▶ Records for processing
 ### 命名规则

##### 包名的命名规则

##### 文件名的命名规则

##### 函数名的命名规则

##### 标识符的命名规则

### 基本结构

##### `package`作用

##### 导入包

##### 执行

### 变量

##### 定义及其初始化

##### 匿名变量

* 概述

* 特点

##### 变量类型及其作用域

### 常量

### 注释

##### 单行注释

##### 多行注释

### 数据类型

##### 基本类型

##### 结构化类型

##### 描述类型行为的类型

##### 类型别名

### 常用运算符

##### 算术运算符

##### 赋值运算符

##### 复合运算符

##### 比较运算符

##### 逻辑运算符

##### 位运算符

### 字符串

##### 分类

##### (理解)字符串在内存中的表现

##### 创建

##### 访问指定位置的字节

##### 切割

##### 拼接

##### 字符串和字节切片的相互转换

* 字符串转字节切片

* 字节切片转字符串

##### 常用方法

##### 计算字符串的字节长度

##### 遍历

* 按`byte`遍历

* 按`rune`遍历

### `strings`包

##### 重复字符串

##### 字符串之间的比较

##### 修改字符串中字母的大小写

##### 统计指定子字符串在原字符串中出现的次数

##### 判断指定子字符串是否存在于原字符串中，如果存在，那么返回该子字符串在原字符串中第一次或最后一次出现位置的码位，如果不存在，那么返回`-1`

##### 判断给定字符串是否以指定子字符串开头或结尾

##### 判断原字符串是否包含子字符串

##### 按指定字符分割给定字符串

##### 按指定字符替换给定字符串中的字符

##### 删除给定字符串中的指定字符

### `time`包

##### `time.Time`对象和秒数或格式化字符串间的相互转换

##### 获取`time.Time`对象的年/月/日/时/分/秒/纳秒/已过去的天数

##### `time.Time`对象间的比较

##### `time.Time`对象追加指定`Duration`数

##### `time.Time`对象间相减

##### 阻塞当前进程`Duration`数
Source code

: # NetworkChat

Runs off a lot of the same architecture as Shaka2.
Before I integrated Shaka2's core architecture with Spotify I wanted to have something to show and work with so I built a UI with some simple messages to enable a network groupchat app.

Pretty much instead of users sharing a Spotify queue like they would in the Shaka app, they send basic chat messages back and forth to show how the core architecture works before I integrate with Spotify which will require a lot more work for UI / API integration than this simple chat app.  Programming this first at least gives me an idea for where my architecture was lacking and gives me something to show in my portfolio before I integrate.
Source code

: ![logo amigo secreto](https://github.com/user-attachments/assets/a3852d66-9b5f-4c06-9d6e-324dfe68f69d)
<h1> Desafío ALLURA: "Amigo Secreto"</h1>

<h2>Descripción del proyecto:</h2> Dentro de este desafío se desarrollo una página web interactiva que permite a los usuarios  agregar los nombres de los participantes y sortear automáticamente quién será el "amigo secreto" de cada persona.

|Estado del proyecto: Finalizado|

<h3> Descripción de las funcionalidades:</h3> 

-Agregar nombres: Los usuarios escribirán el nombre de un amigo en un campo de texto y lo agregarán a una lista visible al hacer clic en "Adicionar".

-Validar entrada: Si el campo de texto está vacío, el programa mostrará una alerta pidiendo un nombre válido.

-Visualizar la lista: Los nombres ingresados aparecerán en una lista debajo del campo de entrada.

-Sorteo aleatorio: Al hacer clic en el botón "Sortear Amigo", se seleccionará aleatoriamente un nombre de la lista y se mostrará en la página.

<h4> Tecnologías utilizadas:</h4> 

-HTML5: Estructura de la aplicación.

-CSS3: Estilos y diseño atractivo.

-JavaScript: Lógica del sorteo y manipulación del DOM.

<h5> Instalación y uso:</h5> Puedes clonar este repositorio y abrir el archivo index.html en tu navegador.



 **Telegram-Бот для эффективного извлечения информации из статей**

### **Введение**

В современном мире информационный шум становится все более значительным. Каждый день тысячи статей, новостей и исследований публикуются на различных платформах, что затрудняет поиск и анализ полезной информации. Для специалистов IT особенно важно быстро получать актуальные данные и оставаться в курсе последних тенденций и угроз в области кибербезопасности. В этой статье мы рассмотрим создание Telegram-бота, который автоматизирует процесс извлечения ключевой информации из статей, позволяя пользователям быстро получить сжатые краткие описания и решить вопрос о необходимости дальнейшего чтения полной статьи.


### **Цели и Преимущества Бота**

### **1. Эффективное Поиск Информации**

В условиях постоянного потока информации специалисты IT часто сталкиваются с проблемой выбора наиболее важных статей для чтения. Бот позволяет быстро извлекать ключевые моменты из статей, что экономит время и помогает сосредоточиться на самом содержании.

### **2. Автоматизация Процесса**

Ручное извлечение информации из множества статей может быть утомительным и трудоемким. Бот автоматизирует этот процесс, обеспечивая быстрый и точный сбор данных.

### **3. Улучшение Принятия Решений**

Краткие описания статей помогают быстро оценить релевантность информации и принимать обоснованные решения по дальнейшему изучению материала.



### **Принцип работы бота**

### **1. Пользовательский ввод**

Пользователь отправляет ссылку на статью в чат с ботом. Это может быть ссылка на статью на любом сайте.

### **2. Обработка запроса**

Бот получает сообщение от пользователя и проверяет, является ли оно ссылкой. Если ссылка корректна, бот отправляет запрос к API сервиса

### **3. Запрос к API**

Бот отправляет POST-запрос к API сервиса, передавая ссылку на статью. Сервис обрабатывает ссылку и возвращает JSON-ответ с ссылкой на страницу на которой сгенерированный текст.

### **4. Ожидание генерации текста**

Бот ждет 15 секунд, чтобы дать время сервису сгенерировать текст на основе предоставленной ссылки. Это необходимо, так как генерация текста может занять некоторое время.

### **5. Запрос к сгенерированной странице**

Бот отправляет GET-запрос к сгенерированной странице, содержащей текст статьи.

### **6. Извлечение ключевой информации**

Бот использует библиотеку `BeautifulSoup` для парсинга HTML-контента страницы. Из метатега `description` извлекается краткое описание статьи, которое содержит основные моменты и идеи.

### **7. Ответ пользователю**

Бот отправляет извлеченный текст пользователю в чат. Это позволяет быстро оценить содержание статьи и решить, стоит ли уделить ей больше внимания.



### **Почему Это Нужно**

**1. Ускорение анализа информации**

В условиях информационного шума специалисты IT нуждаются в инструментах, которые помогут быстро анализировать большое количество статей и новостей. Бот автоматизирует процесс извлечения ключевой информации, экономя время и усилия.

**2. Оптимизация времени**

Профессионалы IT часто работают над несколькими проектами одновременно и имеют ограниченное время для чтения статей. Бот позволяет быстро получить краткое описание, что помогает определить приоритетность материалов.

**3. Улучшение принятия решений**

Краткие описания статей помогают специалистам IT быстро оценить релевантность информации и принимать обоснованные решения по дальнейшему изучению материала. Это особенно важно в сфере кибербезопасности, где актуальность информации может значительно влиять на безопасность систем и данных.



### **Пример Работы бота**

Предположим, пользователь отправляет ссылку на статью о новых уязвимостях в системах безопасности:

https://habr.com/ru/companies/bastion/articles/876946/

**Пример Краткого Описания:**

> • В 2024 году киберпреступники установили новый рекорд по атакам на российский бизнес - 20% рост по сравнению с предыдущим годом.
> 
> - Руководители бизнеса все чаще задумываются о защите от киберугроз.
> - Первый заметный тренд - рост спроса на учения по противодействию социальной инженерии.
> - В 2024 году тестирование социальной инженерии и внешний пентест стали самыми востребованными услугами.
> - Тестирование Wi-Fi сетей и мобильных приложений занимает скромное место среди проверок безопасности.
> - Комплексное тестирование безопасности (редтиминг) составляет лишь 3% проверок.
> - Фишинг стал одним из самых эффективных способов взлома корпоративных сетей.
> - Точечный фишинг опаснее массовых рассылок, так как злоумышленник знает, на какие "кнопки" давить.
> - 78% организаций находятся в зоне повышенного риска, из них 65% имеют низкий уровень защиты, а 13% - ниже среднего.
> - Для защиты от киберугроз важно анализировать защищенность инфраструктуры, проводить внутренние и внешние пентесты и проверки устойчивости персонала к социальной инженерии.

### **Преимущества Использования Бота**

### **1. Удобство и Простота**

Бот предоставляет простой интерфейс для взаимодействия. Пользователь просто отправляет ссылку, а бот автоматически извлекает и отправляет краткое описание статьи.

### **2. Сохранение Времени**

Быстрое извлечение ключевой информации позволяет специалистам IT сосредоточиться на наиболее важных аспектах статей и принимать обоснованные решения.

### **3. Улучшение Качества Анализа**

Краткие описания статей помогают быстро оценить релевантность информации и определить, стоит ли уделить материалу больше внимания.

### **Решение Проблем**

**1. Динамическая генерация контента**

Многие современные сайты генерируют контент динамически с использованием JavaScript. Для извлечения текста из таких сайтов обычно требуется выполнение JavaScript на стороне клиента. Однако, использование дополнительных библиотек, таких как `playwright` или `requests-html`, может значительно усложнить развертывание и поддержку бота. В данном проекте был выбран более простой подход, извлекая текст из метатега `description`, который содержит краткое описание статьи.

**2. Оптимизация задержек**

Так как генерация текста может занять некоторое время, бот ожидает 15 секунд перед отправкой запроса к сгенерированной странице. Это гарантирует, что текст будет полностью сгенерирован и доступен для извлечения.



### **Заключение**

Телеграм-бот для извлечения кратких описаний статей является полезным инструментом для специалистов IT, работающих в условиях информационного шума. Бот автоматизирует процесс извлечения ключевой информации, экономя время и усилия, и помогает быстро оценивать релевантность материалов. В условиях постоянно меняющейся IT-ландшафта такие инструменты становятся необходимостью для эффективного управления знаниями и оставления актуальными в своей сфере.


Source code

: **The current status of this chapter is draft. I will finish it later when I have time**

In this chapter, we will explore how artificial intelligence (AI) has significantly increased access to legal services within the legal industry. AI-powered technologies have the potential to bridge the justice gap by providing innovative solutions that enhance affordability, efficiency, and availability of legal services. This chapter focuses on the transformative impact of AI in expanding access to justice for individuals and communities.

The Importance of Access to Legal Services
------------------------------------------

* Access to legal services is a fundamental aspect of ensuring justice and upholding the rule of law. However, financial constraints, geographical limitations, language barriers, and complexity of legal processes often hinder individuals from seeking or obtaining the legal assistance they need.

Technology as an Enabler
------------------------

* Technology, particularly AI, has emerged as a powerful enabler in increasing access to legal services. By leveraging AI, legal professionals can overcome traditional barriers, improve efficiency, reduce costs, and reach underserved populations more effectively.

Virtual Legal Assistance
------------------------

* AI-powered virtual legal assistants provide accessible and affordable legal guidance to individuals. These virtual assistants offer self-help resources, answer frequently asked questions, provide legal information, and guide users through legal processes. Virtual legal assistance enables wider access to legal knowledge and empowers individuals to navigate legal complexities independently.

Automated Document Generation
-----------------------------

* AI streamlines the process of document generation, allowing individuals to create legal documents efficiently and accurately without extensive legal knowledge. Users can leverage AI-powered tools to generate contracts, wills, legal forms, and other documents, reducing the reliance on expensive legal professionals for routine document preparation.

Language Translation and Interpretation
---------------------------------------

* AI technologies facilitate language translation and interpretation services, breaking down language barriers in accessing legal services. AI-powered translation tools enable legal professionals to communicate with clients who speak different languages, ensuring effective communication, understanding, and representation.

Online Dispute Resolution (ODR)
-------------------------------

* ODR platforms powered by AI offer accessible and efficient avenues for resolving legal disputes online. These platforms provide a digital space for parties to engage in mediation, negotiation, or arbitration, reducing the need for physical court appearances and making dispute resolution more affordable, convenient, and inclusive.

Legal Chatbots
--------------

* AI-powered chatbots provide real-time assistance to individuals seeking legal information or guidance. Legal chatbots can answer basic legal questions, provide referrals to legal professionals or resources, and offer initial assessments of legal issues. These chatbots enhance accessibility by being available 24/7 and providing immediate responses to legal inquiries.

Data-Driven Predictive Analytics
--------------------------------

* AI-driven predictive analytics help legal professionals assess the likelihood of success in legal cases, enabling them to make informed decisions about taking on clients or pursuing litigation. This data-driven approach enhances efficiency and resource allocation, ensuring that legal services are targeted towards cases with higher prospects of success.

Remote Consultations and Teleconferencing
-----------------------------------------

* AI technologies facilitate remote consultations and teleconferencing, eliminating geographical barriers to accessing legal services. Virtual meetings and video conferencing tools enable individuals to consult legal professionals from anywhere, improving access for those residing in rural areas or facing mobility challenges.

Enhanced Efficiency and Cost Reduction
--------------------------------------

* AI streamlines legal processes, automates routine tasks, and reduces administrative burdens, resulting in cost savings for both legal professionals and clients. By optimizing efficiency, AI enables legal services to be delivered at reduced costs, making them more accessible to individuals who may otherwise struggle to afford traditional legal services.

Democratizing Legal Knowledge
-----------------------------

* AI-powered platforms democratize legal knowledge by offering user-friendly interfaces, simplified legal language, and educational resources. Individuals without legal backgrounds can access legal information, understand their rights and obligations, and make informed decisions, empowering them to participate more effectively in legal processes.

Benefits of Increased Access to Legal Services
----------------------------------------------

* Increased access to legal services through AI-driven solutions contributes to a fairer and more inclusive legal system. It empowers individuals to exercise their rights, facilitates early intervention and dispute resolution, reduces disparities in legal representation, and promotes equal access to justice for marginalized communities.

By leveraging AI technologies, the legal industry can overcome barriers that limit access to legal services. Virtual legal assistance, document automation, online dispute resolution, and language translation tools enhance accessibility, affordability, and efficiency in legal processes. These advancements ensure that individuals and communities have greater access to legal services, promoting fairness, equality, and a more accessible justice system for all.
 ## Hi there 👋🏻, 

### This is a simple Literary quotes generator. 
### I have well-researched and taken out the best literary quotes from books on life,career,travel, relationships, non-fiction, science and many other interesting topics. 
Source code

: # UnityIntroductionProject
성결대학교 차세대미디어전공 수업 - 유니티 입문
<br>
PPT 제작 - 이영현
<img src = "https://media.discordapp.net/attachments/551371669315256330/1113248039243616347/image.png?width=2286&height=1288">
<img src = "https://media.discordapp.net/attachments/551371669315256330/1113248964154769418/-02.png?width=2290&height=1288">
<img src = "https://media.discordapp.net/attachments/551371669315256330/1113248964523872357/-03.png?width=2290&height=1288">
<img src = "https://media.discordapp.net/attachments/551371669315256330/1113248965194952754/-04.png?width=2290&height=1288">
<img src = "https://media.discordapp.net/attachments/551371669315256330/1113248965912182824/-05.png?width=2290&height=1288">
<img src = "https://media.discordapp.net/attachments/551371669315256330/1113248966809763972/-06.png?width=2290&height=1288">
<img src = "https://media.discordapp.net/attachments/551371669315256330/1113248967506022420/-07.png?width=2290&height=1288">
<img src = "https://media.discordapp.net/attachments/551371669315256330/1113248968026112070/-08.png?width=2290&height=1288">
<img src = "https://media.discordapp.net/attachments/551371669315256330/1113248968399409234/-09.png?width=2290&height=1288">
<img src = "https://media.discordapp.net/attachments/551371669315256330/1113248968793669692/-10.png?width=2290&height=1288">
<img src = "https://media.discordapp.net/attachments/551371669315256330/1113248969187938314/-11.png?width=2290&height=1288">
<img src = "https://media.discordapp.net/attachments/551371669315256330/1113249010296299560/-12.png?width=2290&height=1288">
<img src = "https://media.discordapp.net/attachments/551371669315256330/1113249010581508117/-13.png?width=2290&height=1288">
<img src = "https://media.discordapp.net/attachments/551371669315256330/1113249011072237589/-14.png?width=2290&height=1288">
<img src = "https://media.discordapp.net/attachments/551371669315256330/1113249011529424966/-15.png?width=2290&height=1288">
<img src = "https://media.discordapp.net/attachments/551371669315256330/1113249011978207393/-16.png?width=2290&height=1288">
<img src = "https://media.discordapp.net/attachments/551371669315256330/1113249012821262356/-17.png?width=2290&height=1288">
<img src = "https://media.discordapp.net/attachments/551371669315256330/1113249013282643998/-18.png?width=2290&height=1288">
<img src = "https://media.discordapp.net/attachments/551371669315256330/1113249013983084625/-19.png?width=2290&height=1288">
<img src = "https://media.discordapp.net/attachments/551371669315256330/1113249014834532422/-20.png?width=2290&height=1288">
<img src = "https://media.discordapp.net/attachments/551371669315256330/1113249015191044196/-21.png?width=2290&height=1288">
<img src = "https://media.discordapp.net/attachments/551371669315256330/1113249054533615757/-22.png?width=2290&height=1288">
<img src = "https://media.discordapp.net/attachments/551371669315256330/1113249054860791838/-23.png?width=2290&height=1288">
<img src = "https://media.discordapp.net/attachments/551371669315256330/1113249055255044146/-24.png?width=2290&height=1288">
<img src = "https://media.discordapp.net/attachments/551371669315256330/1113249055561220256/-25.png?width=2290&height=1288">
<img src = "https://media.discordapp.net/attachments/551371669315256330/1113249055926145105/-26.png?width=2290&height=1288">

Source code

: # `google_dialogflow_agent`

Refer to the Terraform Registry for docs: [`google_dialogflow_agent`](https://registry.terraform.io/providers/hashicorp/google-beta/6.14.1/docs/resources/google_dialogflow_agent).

▶ The problem
Your task is to restate, word for word, only those lines above that fall between the line holding "- ниже среднего." and the line holding "### **3. Улучшение Качества Анализа**", inclusive.

▶ Result
> - 78% организаций находятся в зоне повышенного риска, из них 65% имеют низкий уровень защиты, а 13% - ниже среднего.
> - Для защиты от киберугроз важно анализировать защищенность инфраструктуры, проводить внутренние и внешние пентесты и проверки устойчивости персонала к социальной инженерии.

### **Преимущества Использования Бота**

### **1. Удобство и Простота**

Бот предоставляет простой интерфейс для взаимодействия. Пользователь просто отправляет ссылку, а бот автоматически извлекает и отправляет краткое описание статьи.

### **2. Сохранение Времени**

Быстрое извлечение ключевой информации позволяет специалистам IT сосредоточиться на наиболее важных аспектах статей и принимать обоснованные решения.

### **3. Улучшение Качества Анализа**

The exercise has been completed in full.